Un mois s’est écoulé entre sa mort et son officialisation. « L’EI se démenait probablement pour trouver un remplaçant », ajoute cet expert, décrivant un groupe « sous pression extrême d’adversaires multiples et qui a moins de marge de manœuvre que par le passé, y compris pour communiquer avec ses partisans ».

Aucun des chercheurs contactés n’a pu fournir d’informations sur son successeur, Abou Al-Hussein al-Husseini al-Qourachi. S’il y a changement d’émir, le patronyme al-Qourachi demeure : en se réclamant de la tribu du prophète Mahomet, il en tire une légitimité en tant que « calife autoproclamé » des musulmans.

Plus d’alliés 

« Le nom est utilisé pour l’image de marque du chef », relève Hans-Jakob Schindler, le directeur du centre de réflexion indépendant Counter-Extremism project (CEP). « Même si c’est un patronyme inventé pour désigner quelqu’un d’autre, cela suffit pour que le réseau fonctionne. »

Reste que le chef jihadiste aurait été tué dans le sud de la Syrie par des acteurs locaux. Terrible symbole alors que l’EI avait réussi à imposer un califat autoproclamé sur un territoire à cheval entre Irak et Syrie, de 2014 à 2019, avant de ne tomber qu’au prix d’une forte mobilisation occidentale sous l’égide de Washington.

« La Syrie n’est tout simplement plus un refuge pour l’EI », explique Hans-Jakob Schindler. Ce groupe « peut y maintenir une structure, mais ce n’est pas un lieu sûr pour la hiérarchie ». Ce que lui offrait le califat ou ce que l’Afghanistan apportait jadis aux cadres du groupe rival Al-Qaïda, n’est plus accessible au Levant. « Quand vous tuez tout le monde, vous n’avez plus d’alliés », ironise l’expert.

L’EI n’a donc plus ni sanctuaire, ni chef charismatique. La capacité de son fondateur, Abou Bakr al-Baghdadi, à recruter des combattants étrangers ne lui a pas survécu. Et les mandats de ses successeurs sont de plus en plus courts.

« La pression monte probablement au sein de l’EI pour trouver une dynamique, en particulier si l’organisation veut rester pertinente », argue Colin Clarke. De fait, les deux précédents émirs ont rendu l’âme sans avoir émis le moindre message audio ou vidéo.

Pouvoir de nuisance 

Toutefois, paradoxalement, l’organisation reste non seulement vivante mais encore active et meurtrière. L’État islamique au Korasan (EIK) exerce une pression importante sur le régime des talibans en Afghanistan. La « province » irakienne du groupe conserve un pouvoir de nuisance considérable. Et le groupe connaît une croissance spectaculaire en Afrique, du Sahel au Lac Tchad en passant par le Mozambique et la Somalie.
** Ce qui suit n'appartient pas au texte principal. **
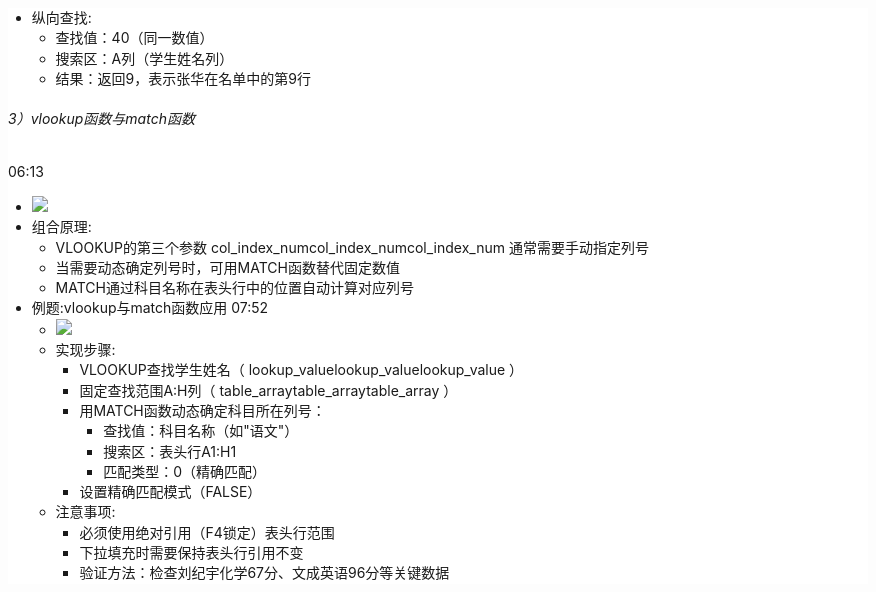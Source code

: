- 纵向查找:
    - 查找值：40（同一数值）
    - 搜索区：A列（学生姓名列）
    - 结果：返回9，表示张华在名单中的第9行
###### 3）vlookup函数与match函数
06:13
- ![](https://bdct01.baidupcs.com/file/p-348da7e72a95458ba922c7a9187920e6-40-2025042100-3?bkt=en-3de6f374fcad9f514a94920d227b7f50&fid=282335-250528-&time=1750012848&sign=FDTAXUVGEQlBHSKfWqij-GBWOGYTBgG0KqHy7wNbwoLTVMyJyK6xE-u7%2BAYH2G1crCHVQ%2FDiZUUCKQgC4%3D&to=139&size=10&sta_dx=10&sta_cs=0&sta_ft=&sta_ct=7&sta_mt=7&fm2=MH%2CBaoding%2CAnywhere%2C%2C%E5%B9%BF%E4%B8%9C%2Cct&ctime=0&mtime=0&dt3=0&resv0=-1&resv1=0&resv2=rlim&resv3=5&resv4=10&vuk=0&iv=2&vl=0&htype=&randtype=&newver=1&newfm=1&secfm=1&flow_ver=3&pkey=en-9eb742706edd5ccc6890061c7b2e20ee0c67af425f8b4ae8b6ff515c1de6a3b779ea49e7949b098ebc285fff3ae4b9e615497ec2a49a77c2305a5e1275657320&expires=8h&r=643721921&vbdid=-&fin=p-348da7e72a95458ba922c7a9187920e6-40-2025042100-3&fn=p-348da7e72a95458ba922c7a9187920e6-40-2025042100-3&rtype=1&dp-logid=393834094707998493&dp-callid=0.1&hps=1&tsl=0&csl=0&fsl=-1&csign=dmayhhcqdS1jXSxjkf6DN1P7N8o%3D&so=0&ut=1&uter=-1&serv=-1&uc=872353635&ti=a7e1f23860a769abadcd50c6963a11c3d387d06e06d72338&hflag=30&from_type=&adg=n&reqlabel=250528_n_c3e74a024f37f72c55507f6127134172_0_1f85a77eb74dc02bb287146bed158832&chkv=5&bid=250528&by=themis)
- 组合原理:
    - VLOOKUP的第三个参数
        ﻿col_index_numcol\_index\_numcol_index_num﻿
        通常需要手动指定列号
    - 当需要动态确定列号时，可用MATCH函数替代固定数值
    - MATCH通过科目名称在表头行中的位置自动计算对应列号
- 例题:vlookup与match函数应用
    07:52
    - ![](https://yqct01.baidupcs.com/file/p-348da7e72a95458ba922c7a9187920e6-40-2025042100-4?bkt=en-3de6f374fcad9f514a94920d227b7f50&fid=282335-250528-&time=1750012848&sign=FDTAXUVGEQlBHSKfWqij-GBWOGYTBgG0KqHy7wNbwoLTVMyJyK6xE-86xq59lcjZP7LiQyyZjl8AS4K9Y%3D&to=116&size=10&sta_dx=10&sta_cs=0&sta_ft=&sta_ct=7&sta_mt=7&fm2=MH%2CYangquan%2CAnywhere%2C%2C%E5%B9%BF%E4%B8%9C%2Cct&ctime=0&mtime=0&dt3=0&resv0=-1&resv1=0&resv2=rlim&resv3=5&resv4=10&vuk=0&iv=2&vl=0&htype=&randtype=&newver=1&newfm=1&secfm=1&flow_ver=3&pkey=en-011463eb8c9a9d4138f566a297f33e5c25b454554a17a6274d25c0fa0a4fbc4928ddc95e763e6f782976663ecbdee6dbe8a53e59b6e1da6b305a5e1275657320&expires=8h&r=452006732&vbdid=-&fin=p-348da7e72a95458ba922c7a9187920e6-40-2025042100-4&fn=p-348da7e72a95458ba922c7a9187920e6-40-2025042100-4&rtype=1&dp-logid=393834094707998493&dp-callid=0.1&hps=1&tsl=0&csl=0&fsl=-1&csign=dmayhhcqdS1jXSxjkf6DN1P7N8o%3D&so=0&ut=1&uter=-1&serv=-1&uc=872353635&ti=718800a01e5121ca44342240fa99746f77fc0b6d7ce7728b305a5e1275657320&hflag=30&from_type=&adg=n&reqlabel=250528_n_c3e74a024f37f72c55507f6127134172_0_1f85a77eb74dc02bb287146bed158832&chkv=5&bid=250528&by=themis)
    - 实现步骤:
        - VLOOKUP查找学生姓名（
            ﻿lookup_valuelookup\_valuelookup_value﻿
            ）
        - 固定查找范围A:H列（
            ﻿table_arraytable\_arraytable_array﻿
            ）
        - 用MATCH函数动态确定科目所在列号：
            - 查找值：科目名称（如"语文"）
            - 搜索区：表头行A1:H1
            - 匹配类型：0（精确匹配）
        - 设置精确匹配模式（FALSE）
    - 注意事项:
        - 必须使用绝对引用（F4锁定）表头行范围
        - 下拉填充时需要保持表头行引用不变
        - 验证方法：检查刘纪宇化学67分、文成英语96分等关键数据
Les observateurs du jihad mondial soulignent depuis plusieurs années combien l’EI – comme Al-Qaïda – se décentralise en s’appuyant sur des dynamiques locales pour conquérir des territoires en crise.

La mort d’un énième émir, aussi silencieux qu’énigmatique, ne fait que le confirmer. « Cette vulnérabilité du commandement suprême de l’organisation accroît l’autonomie de ses filiales, notamment les plus actives en Afghanistan et dans le Sahel », tranche Jean-Pierre Filiu, professeur à Sciences-Po à Paris spécialiste de l’islam radical.

Mais qu’est-ce qu’un réseau si la centrale est fantomatique ? Et combien de temps les Arabes au Levant pourront-ils revendiquer sa direction ? « C’est un peu discriminatoire », note Hans-Jakob Schindler. « Nous verrons combien de fois encore les parties africaines du réseau l’accepteront ».

En 2021, l’hebdomadaire officiel de l’EI al-Naba a consacré 28 unes sur 52 à l’Afrique, selon les observations de Damien Ferré, le fondateur de la société Jihad Analytics, qui analyse le jihad mondial et cyber. Désormais, la majorité des provinces de l’EI, soit sept sur 13, sont sur ce continent.

La contestation de la primauté arabe sur le mouvement reste pour autant hypothétique à moyen terme. « Il faudrait que des Africains puissent se rendre sur la zone Irak-Syrie et s’imposer graduellement en montant dans la hiérarchie », relève Djallil Lounnas, chercheur à l’université marocaine Al Akhawayn. « En revanche, plus la centrale s’affaiblit, plus les filiales africaines peuvent monter en puissance ».